Nielsen is rolling out a new service designed to measure viewership of subscription VOD services, and is starting with Netflix—a company that’s been notoriously secretive about its data.

Nielsen’s SVOD Content Ratings service will provide data similar to what Nielsen already provides for linear TV, including ratings, reach, frequency, age and gender, with metrics broken out by both seasons and episodes, as part of its Total Audience strategy that attempts to measure viewership across all platforms and devices.

“The reason we’re focusing on Netflix is they are the predominant SVOD provider in the marketplace—the SVOD that our clients have been asking us to provide transparency and measurement of for some time,” Megan Clarken, president of Nielsen’s media measurement division Watch, told The Wall Street Journal.

Nielsen plans to add other streaming providers such as Hulu and Amazon in 2018.

Netflix has long been averse to divulging ratings, saying the data is irrelevant since it doesn’t sell advertising, and claims Nielsen’s metrics are wrong.

“The data that Nielsen is reporting is not accurate, not even close, and does not reflect the viewing of these shows on Netflix,” the streamer said to WSJ in a statement.

So far, eight companies have signed up for the SVOD tracking service, including A+E Networks, Disney/ABC, Lionsgate, NBCUniversal and Warner Bros.

The much-coveted data is designed to offer studios and content creators insight into how Netflix and other SVOD services impact ratings on linear networks, and can potentially be used to influence business decisions such as licensing negotiations, audience targeting strategies and content distribution.

Earlier this week, Netflix revealed a surge in customer growth that went beyond the company’s own expectations as it added 5.3 million new subscribers, bringing its total subscriber base to about 104 million across the globe. The streamer has also announced plans to spend up to $8 billion on content next year.

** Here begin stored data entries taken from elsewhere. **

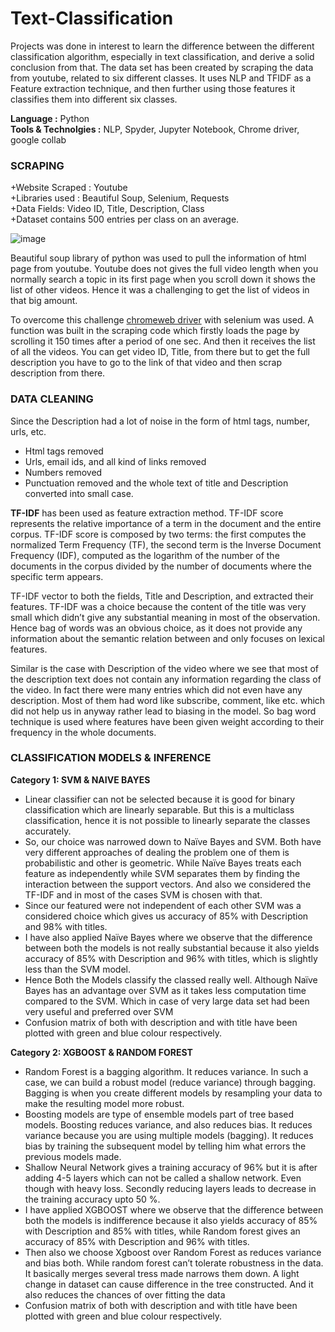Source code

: # Text-Classification

Projects was done in interest to learn the difference between the different classification algorithm, especially in text classification, and derive a solid conclusion from that. The data set has been created by scraping the data from youtube, related to six different classes. It uses NLP and TFIDF as a Feature extraction technique, and then further using those features it classifies them into different six classes.

**Language :** Python <br>
**Tools & Technolgies :** NLP, Spyder,  Jupyter Notebook, Chrome driver, google collab

### **SCRAPING** 
+Website Scraped :  Youtube</br>
+Libraries used : Beautiful Soup, Selenium, Requests  <br>
+Data Fields: Video ID, Title,  Description, Class <br>
+Dataset contains 500 entries per class on an average. <br>

![image](https://user-images.githubusercontent.com/36148381/56984817-8fa0cf00-6ba4-11e9-8ea8-4c19ff78471f.png)

Beautiful soup library of python was used to pull the information of html page from youtube. Youtube does not gives the full video length when you normally search a topic in its first page when you scroll down it shows the list of other videos. Hence it was a challenging to get the list of videos in that big amount.
 
To overcome this challenge [chromeweb driver](http://chromedriver.chromium.org/downloads) with selenium was used. A function was built in the scraping code which firstly loads the page by scrolling it 150 times after a period of one sec.  And then it receives the list of all the videos. You can get video ID, Title, from there but to get the full description you have to go to the link of that video and then scrap description from there. 

### **DATA CLEANING**
Since the Description had a lot of noise in the form of html tags, number, urls, etc.
+	Html tags removed
+	Urls, email ids, and all kind of links removed
+	Numbers removed
+	Punctuation removed and the whole text of title and Description converted into small case.


**TF-IDF** has been used as feature extraction method. TF-IDF score represents the relative importance of a term in the document and the entire corpus. TF-IDF score is composed by two terms: the first computes the normalized Term Frequency (TF), the second term is the Inverse Document Frequency (IDF), computed as the logarithm of the number of the documents in the corpus divided by the number of documents where the specific term appears.<br> 

TF-IDF vector to both the fields, Title and Description, and extracted their features. TF-IDF was a choice because the content of the title was very small which didn’t give any substantial meaning in most of the observation. Hence bag of words was an obvious choice, as it does not provide any information about the semantic relation between and only focuses on lexical features. 

Similar is the case with Description of the video where we see that most of the description text does not contain any information regarding the class of the video. In fact there were many entries which did not even have any description. Most of them had word like subscribe, comment, like etc. which did not help us in anyway rather lead to biasing in the model. So bag word technique is used where features have been given weight according to their frequency in the whole documents.

### **CLASSIFICATION MODELS & INFERENCE**

**Category 1:  SVM & NAIVE BAYES**
+	Linear classifier can not be selected because it is good for binary classification which are linearly separable. But this is a multiclass classification, hence it is not possible to linearly separate the classes accurately.
+	So, our choice was narrowed down to Naïve Bayes and SVM. Both have very different approaches of dealing the problem one of them is probabilistic and other is geometric. While Naïve Bayes treats each feature as independently while SVM separates them by finding the interaction between the support vectors. And also we considered the TF-IDF and in most of the cases SVM is chosen with that. 
+	Since our featured were not independent of each other SVM was a considered choice which gives us accuracy of 85% with Description and 98% with titles.
+	I have also applied Naïve Bayes where we observe that the difference between both the models is not really substantial because it also yields accuracy of  85% with Description and 96% with titles, which is slightly less than the SVM model.
+	Hence Both the Models classify the classed really well. Although Naïve Bayes has an advantage over SVM as it takes less computation time compared to the SVM. Which in case of very large data set had been very useful and preferred over SVM 
+	 Confusion matrix of both with description and with title have been plotted with green and blue colour respectively.

**Category 2:  XGBOOST & RANDOM FOREST**
+	Random Forest is a bagging algorithm. It reduces variance. In such a case, we can build a robust model (reduce variance) through bagging. Bagging is when you create different models by resampling your data to make the resulting model more robust.
+	Boosting models are type of ensemble models part of tree based models. Boosting reduces variance, and also reduces bias. It reduces variance because you are using multiple models (bagging). It reduces bias by training the subsequent model by telling him what errors the previous models made. 
+	Shallow Neural Network gives a training accuracy of 96% but it is after adding 4-5 layers which can not be called a shallow network. Even though with heavy loss. Secondly reducing layers leads to decrease in the training accuracy upto 50 %. 
+	I have applied XGBOOST where we observe that the difference between both the models is indifference because it also yields accuracy of 85% with Description and 85% with titles, while Random forest gives an accuracy of 85% with Description and 96% with titles. 
+	Then also we choose Xgboost over Random Forest as reduces variance and bias both. While random forest can’t tolerate robustness in the data. It basically merges several tress made narrows them down. A light change in dataset can cause difference in the tree constructed. And it also reduces the chances of over fitting the data
+	Confusion matrix of both with description and with title have been plotted with green and blue colour respectively.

Nielsen says its syndicated service will at first only be able to measure Netflix shows on connected TV devices such as Roku, Apple TV, smart TVs and video game consoles, which accounts for about 75 percent of SVOD viewing, according to Adweek. It will not factor in mobile devices for the time being.

The information available through SVOD Content Ratings won’t be immediate. It’s “definitely not an overnight process,” Furher said. Although it could take as long as three weeks to process the data, it stems from a client desire for information that’s “accurate and complete rather than rushed,” as Adweek puts it.

Nielsen is also slowly building up its library of Netflix content, and won’t track everything right away. The company is focusing on movies, Netflix originals and previous seasons.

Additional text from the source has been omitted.